**Assigned task:** An exact copy of the lines from the top of the data through the line with "没有人喝彩，没有人哗然，所有人都恨不得赶紧逃离内库大宅院，离这个数字越远越好。" is what you should give, with no pictures in it.

[Saved entries]
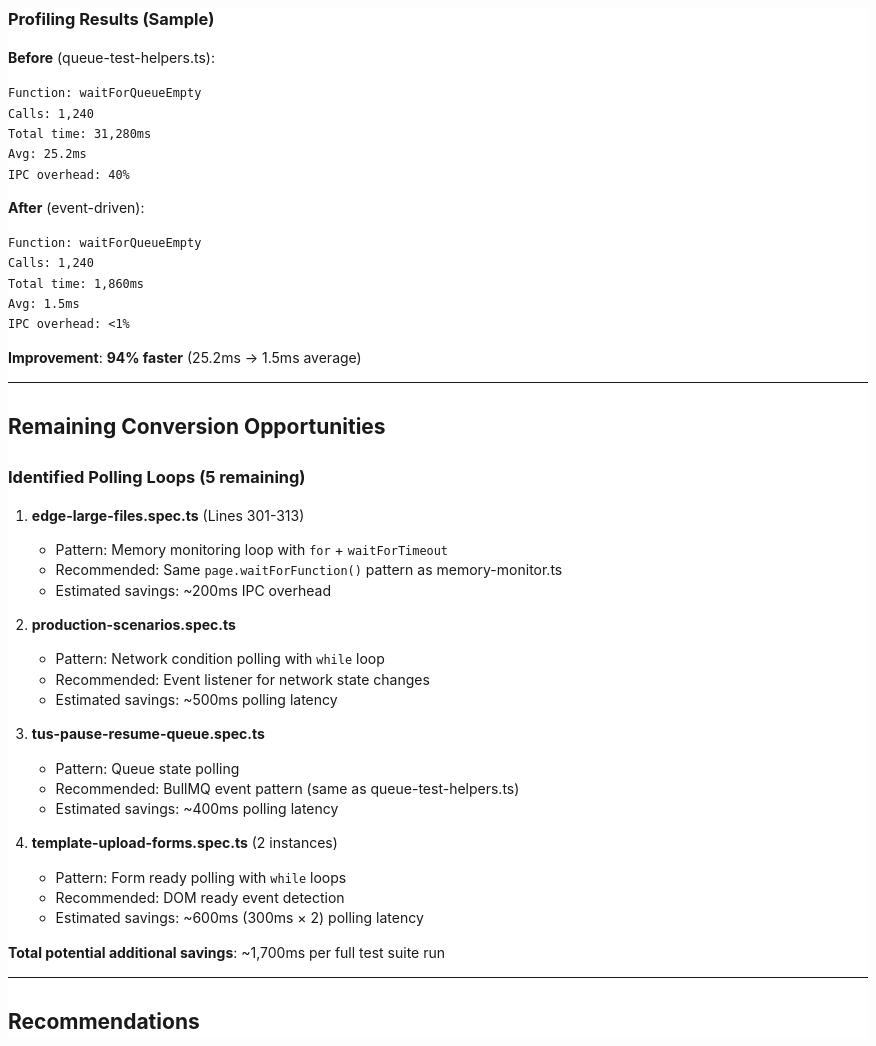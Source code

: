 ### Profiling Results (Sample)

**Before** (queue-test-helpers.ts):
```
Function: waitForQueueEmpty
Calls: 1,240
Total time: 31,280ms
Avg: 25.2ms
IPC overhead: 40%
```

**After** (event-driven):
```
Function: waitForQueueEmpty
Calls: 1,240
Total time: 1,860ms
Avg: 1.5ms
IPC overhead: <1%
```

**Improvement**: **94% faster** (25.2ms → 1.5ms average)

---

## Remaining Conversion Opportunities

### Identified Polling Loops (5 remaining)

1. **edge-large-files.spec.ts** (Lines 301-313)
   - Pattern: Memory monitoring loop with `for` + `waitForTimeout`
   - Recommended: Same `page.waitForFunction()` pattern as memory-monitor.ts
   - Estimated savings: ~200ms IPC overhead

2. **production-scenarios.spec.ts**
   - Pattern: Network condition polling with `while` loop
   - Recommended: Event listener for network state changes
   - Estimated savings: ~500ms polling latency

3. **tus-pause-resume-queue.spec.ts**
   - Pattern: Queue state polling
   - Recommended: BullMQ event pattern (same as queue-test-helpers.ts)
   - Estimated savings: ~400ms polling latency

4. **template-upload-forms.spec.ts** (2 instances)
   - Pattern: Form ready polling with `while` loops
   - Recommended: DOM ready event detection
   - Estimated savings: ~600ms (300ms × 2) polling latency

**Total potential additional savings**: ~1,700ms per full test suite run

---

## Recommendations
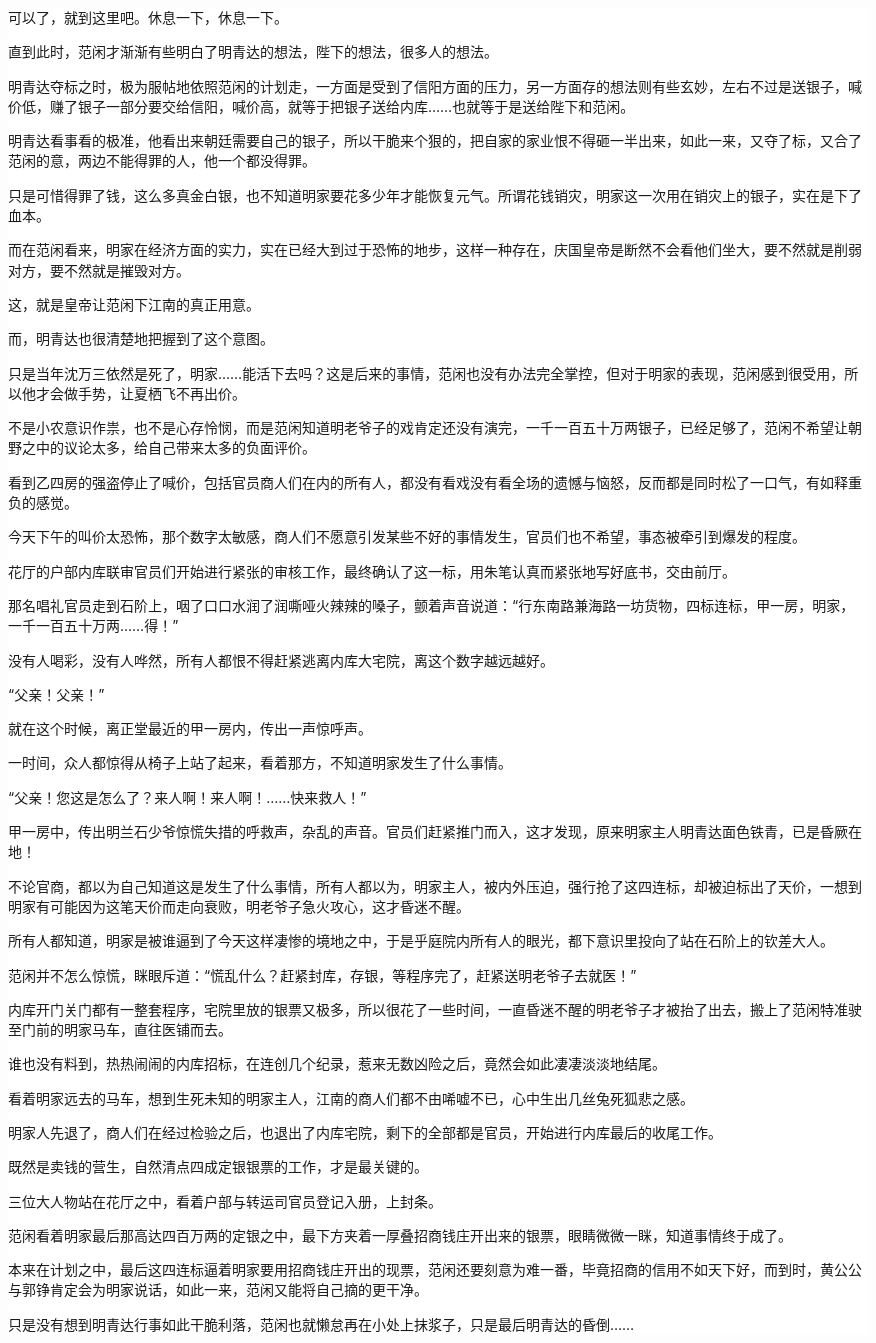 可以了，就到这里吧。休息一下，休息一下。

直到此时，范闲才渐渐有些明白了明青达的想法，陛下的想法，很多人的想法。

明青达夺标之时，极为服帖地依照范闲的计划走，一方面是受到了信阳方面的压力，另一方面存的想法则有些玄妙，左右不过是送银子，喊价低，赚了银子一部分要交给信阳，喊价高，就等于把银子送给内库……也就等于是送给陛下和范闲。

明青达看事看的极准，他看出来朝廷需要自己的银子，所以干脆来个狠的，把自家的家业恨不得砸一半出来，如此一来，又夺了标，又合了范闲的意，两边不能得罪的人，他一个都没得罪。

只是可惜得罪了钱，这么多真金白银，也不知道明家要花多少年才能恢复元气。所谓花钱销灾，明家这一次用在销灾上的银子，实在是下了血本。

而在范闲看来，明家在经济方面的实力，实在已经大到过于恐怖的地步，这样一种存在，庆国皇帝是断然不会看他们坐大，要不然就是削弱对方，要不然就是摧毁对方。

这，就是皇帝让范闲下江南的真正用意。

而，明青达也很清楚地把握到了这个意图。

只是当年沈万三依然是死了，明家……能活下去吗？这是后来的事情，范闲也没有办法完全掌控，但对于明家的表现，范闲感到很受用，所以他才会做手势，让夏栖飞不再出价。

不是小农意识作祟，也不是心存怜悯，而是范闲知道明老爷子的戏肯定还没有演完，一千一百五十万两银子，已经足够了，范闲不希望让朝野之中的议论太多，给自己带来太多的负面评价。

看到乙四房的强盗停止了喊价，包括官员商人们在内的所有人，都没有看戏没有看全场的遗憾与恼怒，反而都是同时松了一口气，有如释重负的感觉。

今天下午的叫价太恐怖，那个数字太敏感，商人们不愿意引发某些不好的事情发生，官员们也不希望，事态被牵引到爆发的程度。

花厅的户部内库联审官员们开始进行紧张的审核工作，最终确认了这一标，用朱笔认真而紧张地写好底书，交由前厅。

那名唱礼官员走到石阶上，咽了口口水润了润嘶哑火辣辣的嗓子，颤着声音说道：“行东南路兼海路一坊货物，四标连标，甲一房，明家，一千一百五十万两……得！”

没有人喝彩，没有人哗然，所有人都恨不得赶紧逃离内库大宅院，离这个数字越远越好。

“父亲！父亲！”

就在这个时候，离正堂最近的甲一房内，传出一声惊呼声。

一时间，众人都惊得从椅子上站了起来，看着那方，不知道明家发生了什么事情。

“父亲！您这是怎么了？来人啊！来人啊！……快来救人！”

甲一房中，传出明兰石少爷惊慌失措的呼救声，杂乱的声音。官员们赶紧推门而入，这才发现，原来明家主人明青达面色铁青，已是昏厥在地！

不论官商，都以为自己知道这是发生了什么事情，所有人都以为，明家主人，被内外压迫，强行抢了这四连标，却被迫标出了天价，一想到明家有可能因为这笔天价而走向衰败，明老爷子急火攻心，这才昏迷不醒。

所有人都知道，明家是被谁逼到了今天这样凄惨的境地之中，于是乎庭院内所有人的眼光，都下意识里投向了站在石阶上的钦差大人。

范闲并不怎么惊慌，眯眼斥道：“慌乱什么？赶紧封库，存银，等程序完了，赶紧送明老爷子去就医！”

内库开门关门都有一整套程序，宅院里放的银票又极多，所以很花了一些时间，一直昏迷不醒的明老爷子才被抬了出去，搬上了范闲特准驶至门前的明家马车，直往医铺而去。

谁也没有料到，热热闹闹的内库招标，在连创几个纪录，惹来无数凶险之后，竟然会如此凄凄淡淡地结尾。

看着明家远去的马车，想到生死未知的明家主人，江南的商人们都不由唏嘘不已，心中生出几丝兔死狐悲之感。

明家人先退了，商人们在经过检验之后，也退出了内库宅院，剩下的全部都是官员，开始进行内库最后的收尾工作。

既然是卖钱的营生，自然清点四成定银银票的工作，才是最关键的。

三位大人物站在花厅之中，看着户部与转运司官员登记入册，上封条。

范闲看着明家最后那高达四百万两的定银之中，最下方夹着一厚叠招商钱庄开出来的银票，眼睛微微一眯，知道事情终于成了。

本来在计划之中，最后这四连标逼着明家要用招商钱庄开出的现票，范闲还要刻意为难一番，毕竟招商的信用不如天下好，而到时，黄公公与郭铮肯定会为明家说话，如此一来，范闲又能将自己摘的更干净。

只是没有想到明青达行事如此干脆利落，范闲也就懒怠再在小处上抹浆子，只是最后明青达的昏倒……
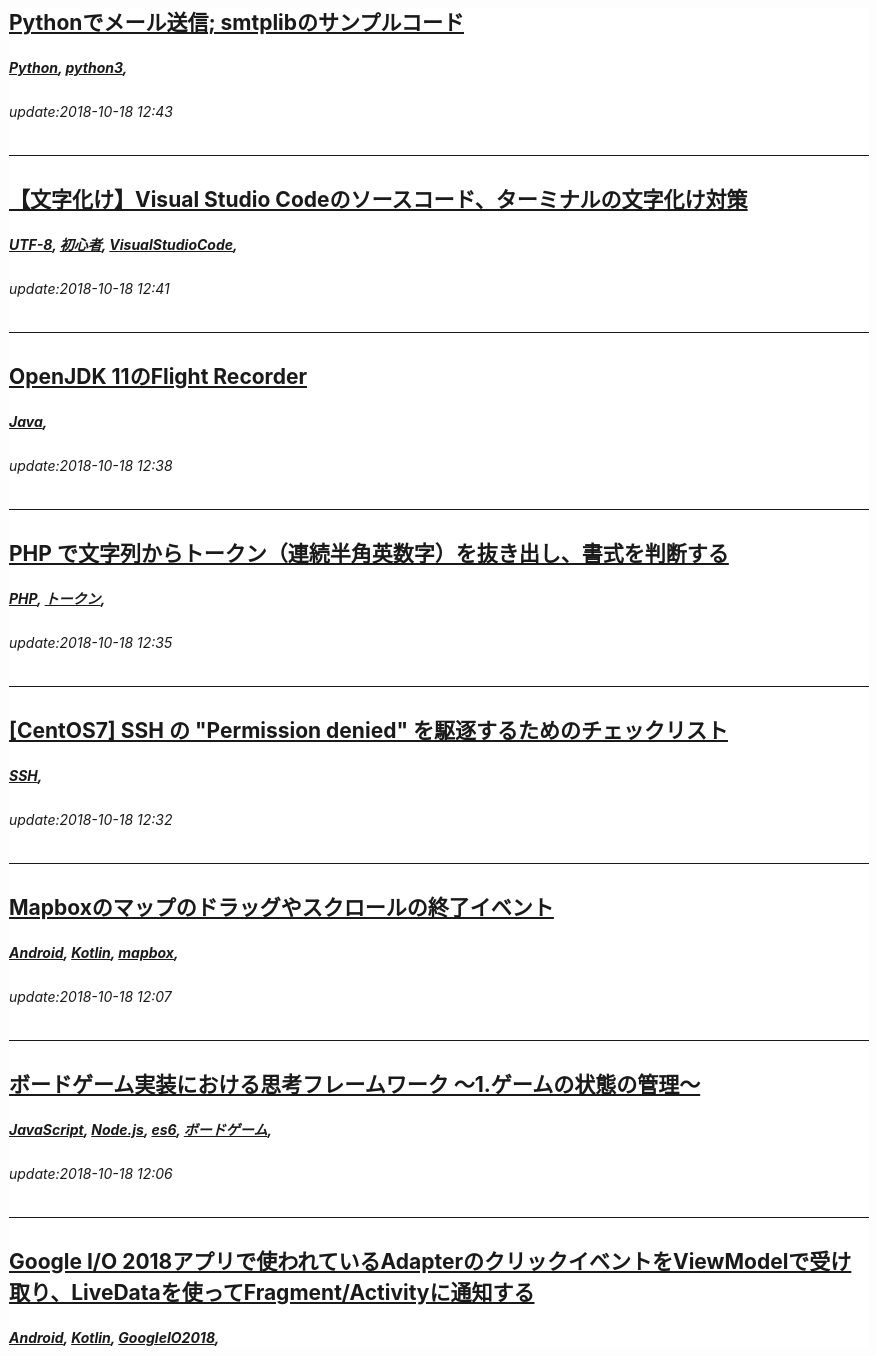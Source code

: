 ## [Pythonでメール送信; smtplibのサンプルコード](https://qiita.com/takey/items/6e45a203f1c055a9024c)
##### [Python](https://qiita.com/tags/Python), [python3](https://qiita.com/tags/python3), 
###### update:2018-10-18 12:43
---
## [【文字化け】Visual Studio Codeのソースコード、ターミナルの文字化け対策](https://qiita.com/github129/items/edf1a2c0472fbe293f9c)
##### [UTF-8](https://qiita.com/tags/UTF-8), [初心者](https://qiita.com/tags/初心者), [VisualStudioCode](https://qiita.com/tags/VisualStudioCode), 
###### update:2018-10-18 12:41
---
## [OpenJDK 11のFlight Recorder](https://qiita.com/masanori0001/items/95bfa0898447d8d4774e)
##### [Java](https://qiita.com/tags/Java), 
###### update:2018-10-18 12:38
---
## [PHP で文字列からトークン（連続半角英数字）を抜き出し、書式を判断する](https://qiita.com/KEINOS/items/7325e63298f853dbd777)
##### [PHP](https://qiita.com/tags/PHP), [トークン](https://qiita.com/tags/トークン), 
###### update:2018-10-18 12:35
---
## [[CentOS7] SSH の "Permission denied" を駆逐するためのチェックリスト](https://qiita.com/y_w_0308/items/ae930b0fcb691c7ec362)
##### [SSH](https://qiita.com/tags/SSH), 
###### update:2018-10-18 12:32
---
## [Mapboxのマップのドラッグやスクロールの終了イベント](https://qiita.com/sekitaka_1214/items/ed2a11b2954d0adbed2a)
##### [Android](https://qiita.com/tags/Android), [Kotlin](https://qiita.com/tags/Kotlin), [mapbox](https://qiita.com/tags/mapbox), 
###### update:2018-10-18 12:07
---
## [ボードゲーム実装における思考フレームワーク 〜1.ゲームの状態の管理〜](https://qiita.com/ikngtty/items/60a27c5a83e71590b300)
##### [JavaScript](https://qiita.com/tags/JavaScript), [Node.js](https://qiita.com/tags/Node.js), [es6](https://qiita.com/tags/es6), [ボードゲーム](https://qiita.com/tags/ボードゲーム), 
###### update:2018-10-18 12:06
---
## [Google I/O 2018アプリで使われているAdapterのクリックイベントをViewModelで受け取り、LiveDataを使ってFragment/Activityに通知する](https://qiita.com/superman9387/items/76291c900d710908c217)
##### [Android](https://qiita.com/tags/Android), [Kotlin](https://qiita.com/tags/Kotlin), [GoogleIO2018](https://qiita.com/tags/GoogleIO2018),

**Reply:**
Source code

: ### Profiling Results (Sample)

**Before** (queue-test-helpers.ts):
```
Function: waitForQueueEmpty
Calls: 1,240
Total time: 31,280ms
Avg: 25.2ms
IPC overhead: 40%
```

**After** (event-driven):
```
Function: waitForQueueEmpty
Calls: 1,240
Total time: 1,860ms
Avg: 1.5ms
IPC overhead: <1%
```

**Improvement**: **94% faster** (25.2ms → 1.5ms average)

---

## Remaining Conversion Opportunities

### Identified Polling Loops (5 remaining)

1. **edge-large-files.spec.ts** (Lines 301-313)
   - Pattern: Memory monitoring loop with `for` + `waitForTimeout`
   - Recommended: Same `page.waitForFunction()` pattern as memory-monitor.ts
   - Estimated savings: ~200ms IPC overhead

2. **production-scenarios.spec.ts**
   - Pattern: Network condition polling with `while` loop
   - Recommended: Event listener for network state changes
   - Estimated savings: ~500ms polling latency

3. **tus-pause-resume-queue.spec.ts**
   - Pattern: Queue state polling
   - Recommended: BullMQ event pattern (same as queue-test-helpers.ts)
   - Estimated savings: ~400ms polling latency

4. **template-upload-forms.spec.ts** (2 instances)
   - Pattern: Form ready polling with `while` loops
   - Recommended: DOM ready event detection
   - Estimated savings: ~600ms (300ms × 2) polling latency

**Total potential additional savings**: ~1,700ms per full test suite run

---

## Recommendations
 可以了，就到这里吧。休息一下，休息一下。

直到此时，范闲才渐渐有些明白了明青达的想法，陛下的想法，很多人的想法。

明青达夺标之时，极为服帖地依照范闲的计划走，一方面是受到了信阳方面的压力，另一方面存的想法则有些玄妙，左右不过是送银子，喊价低，赚了银子一部分要交给信阳，喊价高，就等于把银子送给内库……也就等于是送给陛下和范闲。

明青达看事看的极准，他看出来朝廷需要自己的银子，所以干脆来个狠的，把自家的家业恨不得砸一半出来，如此一来，又夺了标，又合了范闲的意，两边不能得罪的人，他一个都没得罪。

只是可惜得罪了钱，这么多真金白银，也不知道明家要花多少年才能恢复元气。所谓花钱销灾，明家这一次用在销灾上的银子，实在是下了血本。

而在范闲看来，明家在经济方面的实力，实在已经大到过于恐怖的地步，这样一种存在，庆国皇帝是断然不会看他们坐大，要不然就是削弱对方，要不然就是摧毁对方。

这，就是皇帝让范闲下江南的真正用意。

而，明青达也很清楚地把握到了这个意图。

只是当年沈万三依然是死了，明家……能活下去吗？这是后来的事情，范闲也没有办法完全掌控，但对于明家的表现，范闲感到很受用，所以他才会做手势，让夏栖飞不再出价。

不是小农意识作祟，也不是心存怜悯，而是范闲知道明老爷子的戏肯定还没有演完，一千一百五十万两银子，已经足够了，范闲不希望让朝野之中的议论太多，给自己带来太多的负面评价。

看到乙四房的强盗停止了喊价，包括官员商人们在内的所有人，都没有看戏没有看全场的遗憾与恼怒，反而都是同时松了一口气，有如释重负的感觉。

今天下午的叫价太恐怖，那个数字太敏感，商人们不愿意引发某些不好的事情发生，官员们也不希望，事态被牵引到爆发的程度。

花厅的户部内库联审官员们开始进行紧张的审核工作，最终确认了这一标，用朱笔认真而紧张地写好底书，交由前厅。

那名唱礼官员走到石阶上，咽了口口水润了润嘶哑火辣辣的嗓子，颤着声音说道：“行东南路兼海路一坊货物，四标连标，甲一房，明家，一千一百五十万两……得！”

没有人喝彩，没有人哗然，所有人都恨不得赶紧逃离内库大宅院，离这个数字越远越好。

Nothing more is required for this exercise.